Saved entries:

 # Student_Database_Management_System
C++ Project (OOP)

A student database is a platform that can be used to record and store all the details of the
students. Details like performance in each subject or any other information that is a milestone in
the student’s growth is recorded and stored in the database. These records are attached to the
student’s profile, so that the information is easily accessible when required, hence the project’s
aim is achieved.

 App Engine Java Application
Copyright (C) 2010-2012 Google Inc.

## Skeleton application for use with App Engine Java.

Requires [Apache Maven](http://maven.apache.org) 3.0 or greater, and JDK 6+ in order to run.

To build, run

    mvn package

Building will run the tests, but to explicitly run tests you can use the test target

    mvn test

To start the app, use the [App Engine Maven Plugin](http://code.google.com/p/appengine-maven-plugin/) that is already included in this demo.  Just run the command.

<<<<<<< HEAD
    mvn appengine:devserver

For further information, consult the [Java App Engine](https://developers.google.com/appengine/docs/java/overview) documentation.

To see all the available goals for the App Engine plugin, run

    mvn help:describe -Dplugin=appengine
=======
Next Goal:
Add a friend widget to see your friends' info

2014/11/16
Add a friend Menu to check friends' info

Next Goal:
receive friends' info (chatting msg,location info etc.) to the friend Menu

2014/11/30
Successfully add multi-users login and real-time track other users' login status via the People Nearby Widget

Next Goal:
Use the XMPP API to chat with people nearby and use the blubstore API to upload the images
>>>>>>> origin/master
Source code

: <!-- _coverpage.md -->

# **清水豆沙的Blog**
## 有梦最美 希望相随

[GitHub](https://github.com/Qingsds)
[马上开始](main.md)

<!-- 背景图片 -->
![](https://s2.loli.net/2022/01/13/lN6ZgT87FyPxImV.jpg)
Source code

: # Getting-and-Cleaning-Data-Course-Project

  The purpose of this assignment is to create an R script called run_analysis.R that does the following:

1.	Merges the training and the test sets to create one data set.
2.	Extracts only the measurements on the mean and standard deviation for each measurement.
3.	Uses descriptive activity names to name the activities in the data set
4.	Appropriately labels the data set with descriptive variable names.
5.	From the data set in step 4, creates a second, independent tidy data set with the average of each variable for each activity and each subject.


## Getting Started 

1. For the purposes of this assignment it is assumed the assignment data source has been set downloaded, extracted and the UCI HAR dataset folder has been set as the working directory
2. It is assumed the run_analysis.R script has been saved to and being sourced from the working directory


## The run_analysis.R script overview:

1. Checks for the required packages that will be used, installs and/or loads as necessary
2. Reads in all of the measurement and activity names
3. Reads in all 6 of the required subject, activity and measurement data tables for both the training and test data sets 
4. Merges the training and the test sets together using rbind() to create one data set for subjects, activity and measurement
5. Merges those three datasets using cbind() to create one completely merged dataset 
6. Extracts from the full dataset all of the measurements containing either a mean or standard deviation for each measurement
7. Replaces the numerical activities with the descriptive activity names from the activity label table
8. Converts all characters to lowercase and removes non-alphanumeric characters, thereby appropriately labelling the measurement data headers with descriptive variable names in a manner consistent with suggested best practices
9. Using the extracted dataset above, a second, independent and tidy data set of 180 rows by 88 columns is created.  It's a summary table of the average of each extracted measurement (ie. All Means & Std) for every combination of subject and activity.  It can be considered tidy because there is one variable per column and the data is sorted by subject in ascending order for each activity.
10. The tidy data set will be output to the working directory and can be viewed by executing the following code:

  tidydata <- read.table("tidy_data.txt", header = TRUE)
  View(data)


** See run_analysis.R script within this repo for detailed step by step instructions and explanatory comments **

What the exercise asks. Set all of the records down again, exactly as they stand.

Exercise result.
 # Student_Database_Management_System
C++ Project (OOP)

A student database is a platform that can be used to record and store all the details of the
students. Details like performance in each subject or any other information that is a milestone in
the student’s growth is recorded and stored in the database. These records are attached to the
student’s profile, so that the information is easily accessible when required, hence the project’s
aim is achieved.

 App Engine Java Application
Copyright (C) 2010-2012 Google Inc.

## Skeleton application for use with App Engine Java.

Requires [Apache Maven](http://maven.apache.org) 3.0 or greater, and JDK 6+ in order to run.

To build, run

    mvn package

Building will run the tests, but to explicitly run tests you can use the test target

    mvn test

To start the app, use the [App Engine Maven Plugin](http://code.google.com/p/appengine-maven-plugin/) that is already included in this demo.  Just run the command.

<<<<<<< HEAD
    mvn appengine:devserver

For further information, consult the [Java App Engine](https://developers.google.com/appengine/docs/java/overview) documentation.

To see all the available goals for the App Engine plugin, run

    mvn help:describe -Dplugin=appengine
=======
Next Goal:
Add a friend widget to see your friends' info

2014/11/16
Add a friend Menu to check friends' info

Next Goal:
receive friends' info (chatting msg,location info etc.) to the friend Menu

2014/11/30
Successfully add multi-users login and real-time track other users' login status via the People Nearby Widget

Next Goal:
Use the XMPP API to chat with people nearby and use the blubstore API to upload the images
>>>>>>> origin/master
Source code

: <!-- _coverpage.md -->

# **清水豆沙的Blog**
## 有梦最美 希望相随

[GitHub](https://github.com/Qingsds)
[马上开始](main.md)

<!-- 背景图片 -->
![](https://s2.loli.net/2022/01/13/lN6ZgT87FyPxImV.jpg)
Source code

: # Getting-and-Cleaning-Data-Course-Project

  The purpose of this assignment is to create an R script called run_analysis.R that does the following:

1.	Merges the training and the test sets to create one data set.
2.	Extracts only the measurements on the mean and standard deviation for each measurement.
3.	Uses descriptive activity names to name the activities in the data set
4.	Appropriately labels the data set with descriptive variable names.
5.	From the data set in step 4, creates a second, independent tidy data set with the average of each variable for each activity and each subject.


## Getting Started 

1. For the purposes of this assignment it is assumed the assignment data source has been set downloaded, extracted and the UCI HAR dataset folder has been set as the working directory
2. It is assumed the run_analysis.R script has been saved to and being sourced from the working directory


## The run_analysis.R script overview:

1. Checks for the required packages that will be used, installs and/or loads as necessary
2. Reads in all of the measurement and activity names
3. Reads in all 6 of the required subject, activity and measurement data tables for both the training and test data sets 
4. Merges the training and the test sets together using rbind() to create one data set for subjects, activity and measurement
5. Merges those three datasets using cbind() to create one completely merged dataset 
6. Extracts from the full dataset all of the measurements containing either a mean or standard deviation for each measurement
7. Replaces the numerical activities with the descriptive activity names from the activity label table
8. Converts all characters to lowercase and removes non-alphanumeric characters, thereby appropriately labelling the measurement data headers with descriptive variable names in a manner consistent with suggested best practices
9. Using the extracted dataset above, a second, independent and tidy data set of 180 rows by 88 columns is created.  It's a summary table of the average of each extracted measurement (ie. All Means & Std) for every combination of subject and activity.  It can be considered tidy because there is one variable per column and the data is sorted by subject in ascending order for each activity.
10. The tidy data set will be output to the working directory and can be viewed by executing the following code:

  tidydata <- read.table("tidy_data.txt", header = TRUE)
  View(data)


** See run_analysis.R script within this repo for detailed step by step instructions and explanatory comments **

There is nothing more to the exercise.